DNA barcoding is a technique for characterizing species of organisms using a short DNA sequence from a standard and agreed-upon position in the genome. DNA barcode sequences are very short relative to the entire genome and they can be obtained reasonably quickly and cheaply. The cytochrome c oxidase subunit 1 mitochondrial region (COI) is emerging as the standard barcode region for higher animals. It is 648 nucleotide base pairs long in most groups, a very short sequence relative to 3 billion base pairs in the human genome, for example.

The ‘barcode’ metaphor is useful though not correct in fine detail. That is, all the products of one type on a supermarket shelf (like a 2-litre bottle of Coca-Cola) share exactly the same 11-digit barcode, which is distinct from all other barcodes. DNA barcodes vary among individuals of the same species, but only to a very minor degree. If the DNA barcode region is effective, the minor variation within species will be much smaller than the differences among species.

Learn more about DNA barcoding in two CBOL brochures:

• • Barcoding Life: Ten Reasons [pdf, 438Kb]

  • Barcoding Life, Illustrated [pdf, 628 Kb].

Barcoding projects have four components:

• 1. The Specimens: Natural history museums, herbaria, zoos, aquaria, frozen tissue collections, seed banks, type culture collections and other repositories of biological materials are treasure troves of identified specimens.
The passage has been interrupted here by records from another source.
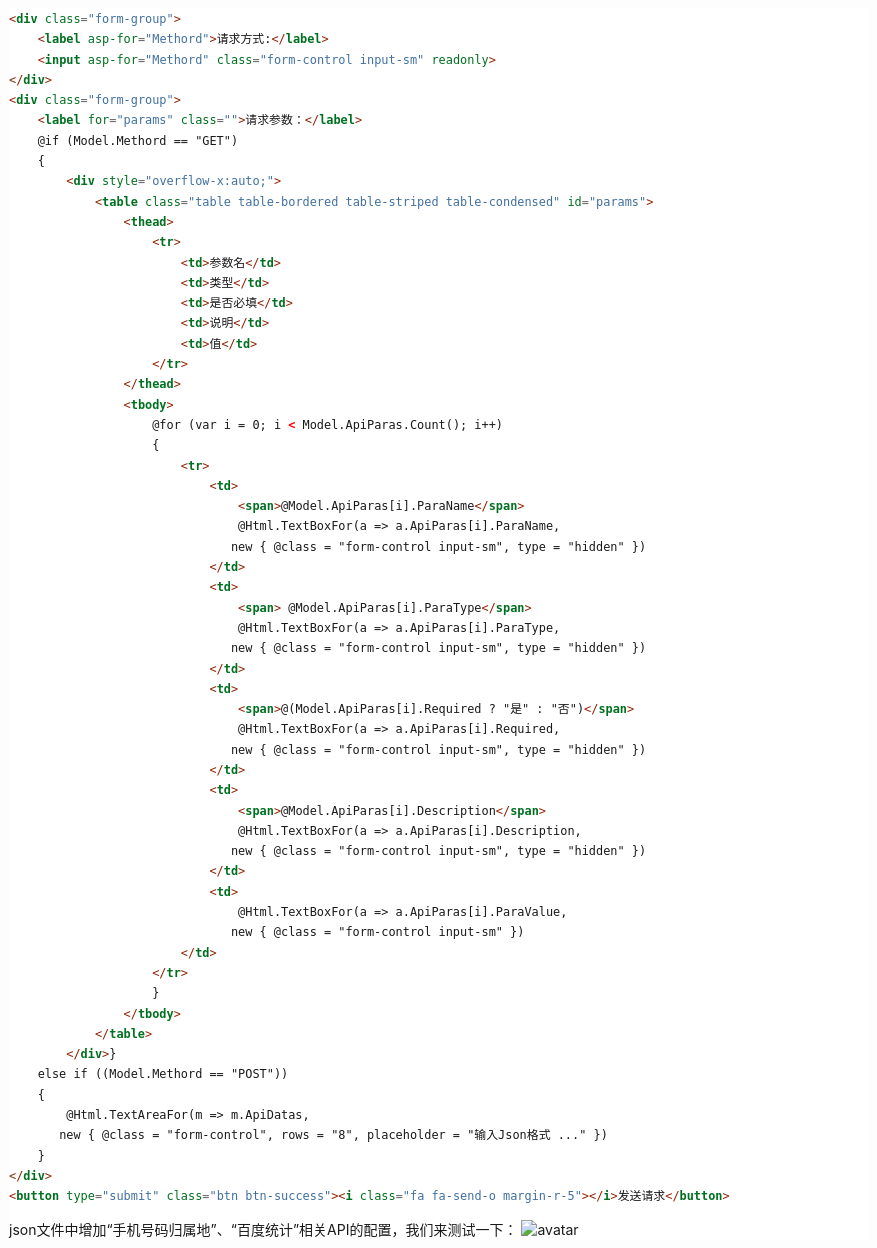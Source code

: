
 ```html
<div class="form-group">
    <label asp-for="Methord">请求方式:</label>
    <input asp-for="Methord" class="form-control input-sm" readonly>
</div>
<div class="form-group">
    <label for="params" class="">请求参数：</label>
    @if (Model.Methord == "GET")
    {
        <div style="overflow-x:auto;">
            <table class="table table-bordered table-striped table-condensed" id="params">
                <thead>
                    <tr>
                        <td>参数名</td>
                        <td>类型</td>
                        <td>是否必填</td>
                        <td>说明</td>
                        <td>值</td>
                    </tr>
                </thead>
                <tbody>
                    @for (var i = 0; i < Model.ApiParas.Count(); i++)
                    {
                        <tr>
                            <td>
                                <span>@Model.ApiParas[i].ParaName</span>
                                @Html.TextBoxFor(a => a.ApiParas[i].ParaName,
                               new { @class = "form-control input-sm", type = "hidden" })
                            </td>
                            <td>
                                <span> @Model.ApiParas[i].ParaType</span>
                                @Html.TextBoxFor(a => a.ApiParas[i].ParaType,
                               new { @class = "form-control input-sm", type = "hidden" })
                            </td>
                            <td>
                                <span>@(Model.ApiParas[i].Required ? "是" : "否")</span>
                                @Html.TextBoxFor(a => a.ApiParas[i].Required,
                               new { @class = "form-control input-sm", type = "hidden" })
                            </td>
                            <td>
                                <span>@Model.ApiParas[i].Description</span>
                                @Html.TextBoxFor(a => a.ApiParas[i].Description,
                               new { @class = "form-control input-sm", type = "hidden" })
                            </td>
                            <td>
                                @Html.TextBoxFor(a => a.ApiParas[i].ParaValue,
                               new { @class = "form-control input-sm" })
                        </td>
                    </tr>
                    }
                </tbody>
            </table>
        </div>}
    else if ((Model.Methord == "POST"))
    {
        @Html.TextAreaFor(m => m.ApiDatas, 
       new { @class = "form-control", rows = "8", placeholder = "输入Json格式 ..." })
    }
</div>
<button type="submit" class="btn btn-success"><i class="fa fa-send-o margin-r-5"></i>发送请求</button>
```
json文件中增加“手机号码归属地”、“百度统计”相关API的配置，我们来测试一下：
![avatar](https://bj.bcebos.com/v1/mysite/images/201801/371995-20180110133216551-1667812437.gif)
  2. The Laboratory Analysis: Barcoding protocols [pdf, 561Kb] can be followed to obtain DNA barcode sequences from these specimens. The best equipped molecular biology labs can produce a DNA barcode sequence in a few hours for as little as $5 per specimen. The data are then placed in a database for subsequent analysis.

  3. The Database: One of the most important components of the Barcode Initiative is the construction of a public reference library of species identifiers which could be used to assign unknown specimens to known species.

  4. There are currently two main barcode databases that fill this role:

     1. • The International Nucleotide Sequence Database Collaborative is a partnership among GenBank in the U.S., the Nucleotide Sequence Database of the European Molecular Biology Lab in Germany, and the DNA Data Bank of Japan. They have agreed to CBOL’s data standards (pdf; 30Kb) for barcode records.

        • Barcode of Life Database (BOLD) was created and is maintained by University of Guelph in Ontario. It offers researchers a way to collect, manage, and analyze DNA barcode data.

  5. The Data Analysis: Specimens are identified by finding the closest matching reference record in the database. CBOL has convened a Data Analysis Working Group to improve the ways that DNA barcode data can be analyzed, displayed, and used.